Privilege Even though some dictionaries OK it, to privilege is currently used only in a particular English subdialect that might be called academese. Example: “The patriarchal Western canon privileges univocal discourse situated within established contexts over the polyphonic free play of decentered utterance.” The contemporary form of this subdialect originated in literary and social theory but has now metastasized throughout much of the humanities. There is exactly one situation in which you’d want to use to privilege, to situate, to interrogate + some abstract noun phrase, or pretty much any construction that’s three times longer than it needs to be — this is in a university course taught by a prof. so thoroughly cloistered, insecure, or stupid as to believe that academese is good intelligent writing. A required course, one that you can’t switch out of. In any other situation, run very fast the other way.

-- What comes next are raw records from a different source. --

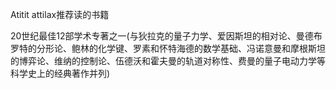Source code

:Atitit attilax推荐读的书籍 

20世纪最佳12部学术专著之一(与狄拉克的量子力学、爱因斯坦的相对论、曼德布罗特的分形论、鲍林的化学键、罗素和怀特海德的数学基础、冯诺意曼和摩根斯坦的博弈论、维纳的控制论、伍德沃和霍夫曼的轨道对称性、费曼的量子电动力学等科学史上的经典著作并列)

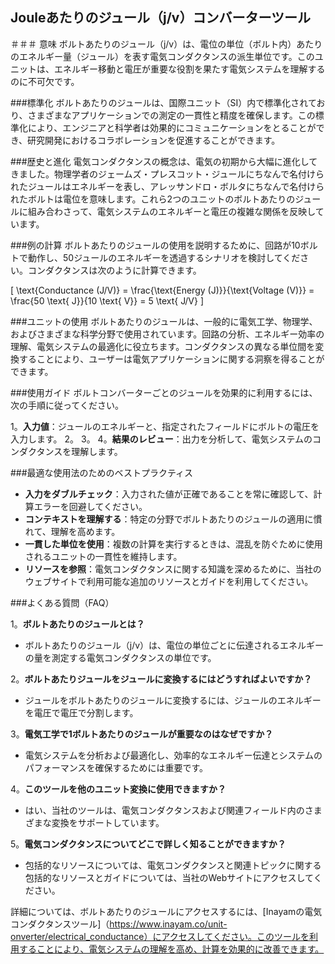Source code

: ## Jouleあたりのジュール（j/v）コンバーターツール

＃＃＃ 意味
ボルトあたりのジュール（j/v）は、電位の単位（ボルト内）あたりのエネルギー量（ジュール）を表す電気コンダクタンスの派生単位です。このユニットは、エネルギー移動と電圧が重要な役割を果たす電気システムを理解するのに不可欠です。

###標準化
ボルトあたりのジュールは、国際ユニット（SI）内で標準化されており、さまざまなアプリケーションでの測定の一貫性と精度を確保します。この標準化により、エンジニアと科学者は効果的にコミュニケーションをとることができ、研究開発におけるコラボレーションを促進することができます。

###歴史と進化
電気コンダクタンスの概念は、電気の初期から大幅に進化してきました。物理学者のジェームズ・プレスコット・ジュールにちなんで名付けられたジュールはエネルギーを表し、アレッサンドロ・ボルタにちなんで名付けられたボルトは電位を意味します。これら2つのユニットのボルトあたりのジュールに組み合わさって、電気システムのエネルギーと電圧の複雑な関係を反映しています。

###例の計算
ボルトあたりのジュールの使用を説明するために、回路が10ボルトで動作し、50ジュールのエネルギーを透過するシナリオを検討してください。コンダクタンスは次のように計算できます。

\[ \text{Conductance (J/V)} = \frac{\text{Energy (J)}}{\text{Voltage (V)}} = \frac{50 \text{ J}}{10 \text{ V}} = 5 \text{ J/V} \]

###ユニットの使用
ボルトあたりのジュールは、一般的に電気工学、物理学、およびさまざまな科学分野で使用されています。回路の分析、エネルギー効率の理解、電気システムの最適化に役立ちます。コンダクタンスの異なる単位間を変換することにより、ユーザーは電気アプリケーションに関する洞察を得ることができます。

###使用ガイド
ボルトコンバーターごとのジュールを効果的に利用するには、次の手順に従ってください。

1。**入力値**：ジュールのエネルギーと、指定されたフィールドにボルトの電圧を入力します。
2。
3。
4。**結果のレビュー**：出力を分析して、電気システムのコンダクタンスを理解します。

###最適な使用法のためのベストプラクティス
-  **入力をダブルチェック**：入力された値が正確であることを常に確認して、計算エラーを回避してください。
-  **コンテキストを理解する**：特定の分野でボルトあたりのジュールの適用に慣れて、理解を高めます。
-  **一貫した単位を使用**：複数の計算を実行するときは、混乱を防ぐために使用されるユニットの一貫性を維持します。
-  **リソースを参照**：電気コンダクタンスに関する知識を深めるために、当社のウェブサイトで利用可能な追加のリソースとガイドを利用してください。

###よくある質問（FAQ）

1。**ボルトあたりのジュールとは？**
- ボルトあたりのジュール（j/v）は、電位の単位ごとに伝達されるエネルギーの量を測定する電気コンダクタンスの単位です。

2。**ボルトあたりジュールをジュールに変換するにはどうすればよいですか？**
- ジュールをボルトあたりのジュールに変換するには、ジュールのエネルギーを電圧で電圧で分割します。

3。**電気工学で1ボルトあたりのジュールが重要なのはなぜですか？**
- 電気システムを分析および最適化し、効率的なエネルギー伝達とシステムのパフォーマンスを確保するためには重要です。

4。**このツールを他のユニット変換に使用できますか？**
- はい、当社のツールは、電気コンダクタンスおよび関連フィールド内のさまざまな変換をサポートしています。

5。**電気コンダクタンスについてどこで詳しく知ることができますか？**
- 包括的なリソースについては、電気コンダクタンスと関連トピックに関する包括的なリソースとガイドについては、当社のWebサイトにアクセスしてください。

詳細については、ボルトあたりのジュールにアクセスするには、[Inayamの電気コンダクタンスツール]（https://www.inayam.co/unit-onverter/electrical_conductance）にアクセスしてください。このツールを利用することにより、電気システムの理解を高め、計算を効果的に改善できます。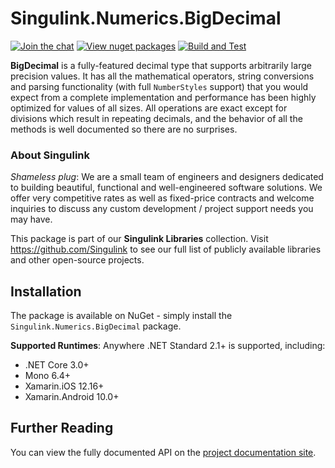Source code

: # Singulink.Numerics.BigDecimal

[![Join the chat](https://badges.gitter.im/Singulink/community.svg)](https://gitter.im/Singulink/community?utm_source=badge&utm_medium=badge&utm_campaign=pr-badge&utm_content=badge)
[![View nuget packages](https://img.shields.io/nuget/v/Singulink.Numerics.BigDecimal.svg)](https://www.nuget.org/packages/Singulink.Numerics.BigDecimal/)
[![Build and Test](https://github.com/Singulink/Singulink.Numerics.BigDecimal/workflows/build%20and%20test/badge.svg)](https://github.com/Singulink/Singulink.Numerics.BigDecimal/actions?query=workflow%3A%22build+and+test%22)

**BigDecimal** is a fully-featured decimal type that supports arbitrarily large precision values. It has all the mathematical operators, string conversions and parsing functionality (with full `NumberStyles` support) that you would expect from a complete implementation and performance has been highly optimized for values of all sizes. All operations are exact except for divisions which result in repeating decimals, and the behavior of all the methods is well documented so there are no surprises.

### About Singulink

*Shameless plug*: We are a small team of engineers and designers dedicated to building beautiful, functional and well-engineered software solutions. We offer very competitive rates as well as fixed-price contracts and welcome inquiries to discuss any custom development / project support needs you may have.

This package is part of our **Singulink Libraries** collection. Visit https://github.com/Singulink to see our full list of publicly available libraries and other open-source projects.

## Installation

The package is available on NuGet - simply install the `Singulink.Numerics.BigDecimal` package.

**Supported Runtimes**: Anywhere .NET Standard 2.1+ is supported, including:
- .NET Core 3.0+
- Mono 6.4+
- Xamarin.iOS 12.16+
- Xamarin.Android 10.0+

## Further Reading

You can view the fully documented API on the [project documentation site](https://www.singulink.com/Docs/Singulink.Numerics.BigDecimal/api/Singulink.Numerics.BigDecimal.html).
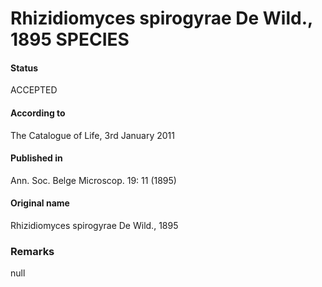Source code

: Rhizidiomyces spirogyrae De Wild., 1895 SPECIES
=======

#### Status
ACCEPTED

#### According to
The Catalogue of Life, 3rd January 2011

#### Published in
Ann. Soc. Belge Microscop. 19: 11 (1895)

#### Original name
Rhizidiomyces spirogyrae De Wild., 1895

### Remarks
null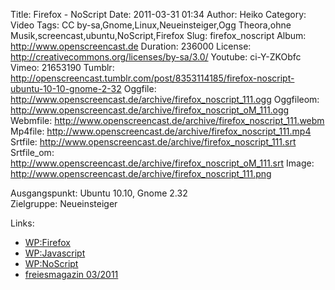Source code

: Title: Firefox - NoScript
Date: 2011-03-31 01:34
Author: Heiko
Category: Video
Tags: CC by-sa,Gnome,Linux,Neueinsteiger,Ogg Theora,ohne Musik,screencast,ubuntu,NoScript,Firefox
Slug: firefox_noscript
Album: http://www.openscreencast.de
Duration: 236000
License: http://creativecommons.org/licenses/by-sa/3.0/
Youtube: ci-Y-ZKObfc
Vimeo: 21653190
Tumblr: http://openscreencast.tumblr.com/post/8353114185/firefox-noscript-ubuntu-10-10-gnome-2-32
Oggfile: http://www.openscreencast.de/archive/firefox_noscript_111.ogg
Oggfileom: http://www.openscreencast.de/archive/firefox_noscript_oM_111.ogg
Webmfile: http://www.openscreencast.de/archive/firefox_noscript_111.webm
Mp4file: http://www.openscreencast.de/archive/firefox_noscript_111.mp4
Srtfile: http://www.openscreencast.de/archive/firefox_noscript_111.srt
Srtfile_om: http://www.openscreencast.de/archive/firefox_noscript_oM_111.srt
Image: http://www.openscreencast.de/archive/firefox_noscript_111.png

Ausgangspunkt: Ubuntu 10.10, Gnome 2.32  
Zielgruppe: Neueinsteiger  

Links:

  * [WP:Firefox](http://de.wikipedia.org/wiki/Firefox "Link zu Wikipedia Firefox" )
  * [WP:Javascript](http://de.wikipedia.org/wiki/JavaScript "Link zu Wikipedia Javascript" )
  * [WP:NoScript](http://de.wikipedia.org/wiki/NoScript "Link zu Wikipedia NoScript" )
  * [freiesmagazin 03/2011](http://www.freiesmagazin.de/freiesMagazin-2011-03 "Link zu freiesmagazin.de" )

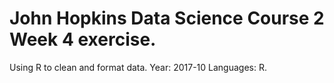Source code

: # John Hopkins Data Science Course 2 Week 4 exercise. 
Using R to clean and format data. 
Year: 2017-10
Languages: R. 


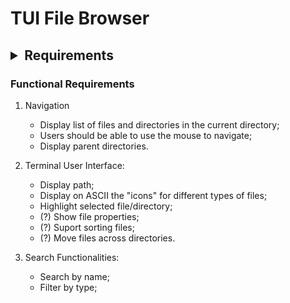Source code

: # TUI File Browser

## <details><summary>Requirements</summary>

### Functional Requirements

1. Navigation
	- Display list of files and directories in the current directory;
	- Users should be able to use the mouse to navigate;
	- Display parent directories.

2. Terminal User Interface:
	- Display path;
	- Display on ASCII the "icons" for different types of files;
	- Highlight selected file/directory;
	- (?) Show file properties;
	- (?) Suport sorting files;
	- (?) Move files across directories.

3. Search Functionalities:
	- Search by name;
	- Filter by type;
</details>
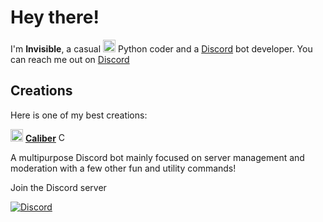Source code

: # Hey there!
I'm **Invisible**, a casual <img src=https://upload.wikimedia.org/wikipedia/commons/thumb/c/c3/Python-logo-notext.svg/768px-Python-logo-notext.svg.png width="20"> Python coder and a [Discord](https://discord.com) bot developer. You can reach me out on [Discord](https://discord.com/users/719807591869317201)

## Creations
Here is one of my best creations:

<img src=https://i.imgur.com/8pH8sDQ.png width = 20> [**Caliber**](https://discord.com/oauth2/authorize?client_id=802870173627056138&permissions=939879511&redirect_uri=https%3A%2F%2Fdiscord.com%2Finvite%2F6snqDwAPK9&scope=bot&response_type=code)
<a href="https://discord.com/users/802870173627056138"> <img src="https://top.gg/api/widget/status/802870173627056138.svg?noavatar=true" alt="Caliber" height="15"/> </a>

A multipurpose Discord bot mainly focused on server management and moderation with a few other fun and utility commands!

Join the Discord server
<p><a href="https://discord.gg/6snqDwAPK9"><img src="https://discordapp.com/api/guilds/808624079736668160/widget.png?style=banner3" alt="Discord"></a></p>
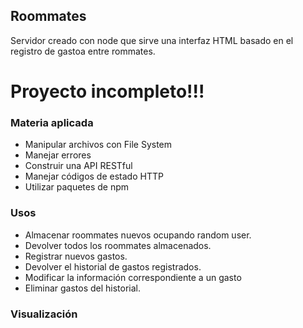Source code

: ## Roommates
Servidor creado con node que sirve una interfaz HTML basado en el registro de gastoa entre rommates. 

# Proyecto incompleto!!!

### Materia aplicada
- Manipular archivos con File System
- Manejar errores
- Construir una API RESTful
- Manejar códigos de estado HTTP
- Utilizar paquetes de npm

### Usos
- Almacenar roommates nuevos ocupando random user.
- Devolver todos los roommates almacenados.
- Registrar nuevos gastos.
- Devolver el historial de gastos registrados.
- Modificar la información correspondiente a un gasto
- Eliminar gastos del historial.

### Visualización
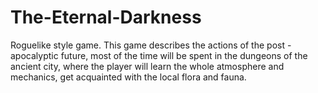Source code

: # The-Eternal-Darkness
Roguelike style game. This game describes the actions of the post - apocalyptic future, most of the time will be spent in the dungeons of the ancient city, where the player will learn the whole atmosphere and mechanics, get acquainted with the local flora and fauna. 
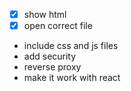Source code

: - [x] show html
- [x] open correct file
- include css and js files
- add security
- reverse proxy
- make it work with react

Myriad As an adj., myriad means (1) an indefinitely large number of something (“The Local Group comprises myriad galaxies”) or (2) made up of a great many diverse elements (“the myriad plant life of Amazonia”). As a noun, it’s used with an article and of to mean a large number (“The new CFO faced a myriad of cash-flow problems.”) What’s odd is that some authorities consider only the adjective usage correct — there’s about a 50–50 chance that a given copyeditor will query a myriad of —even though the noun usage has a much longer history. It was only in nineteenth-century poetry that myriad started being used as an adj. So it’s a bit of a stumper. It’s tempting to recommend avoiding the noun usage so that no readers will be bugged, but at the same time it’s true that any reader who’s bugged by a myriad of is both persnickety and wrong — and you can usually rebut snooty teachers, copyeditors, et al. by directing them to Coleridge’s “Myriad myriads of lives teemed forth.”
Dysphesia This is a medical noun with timely non-medical applications. We often use aphasia to refer to a brain-centered inability to use language, which is close but not identical to the medical meaning. Dysphesia can be similarly extended from its technical definition to mean really severe difficulties in forming coherent sentences. As anyone who’s listened to our current president knows, there are speakers whose lack of facility goes way beyond the range of clumsy or inarticulate . What G. W. Bush’s public English really is is dysphesiac .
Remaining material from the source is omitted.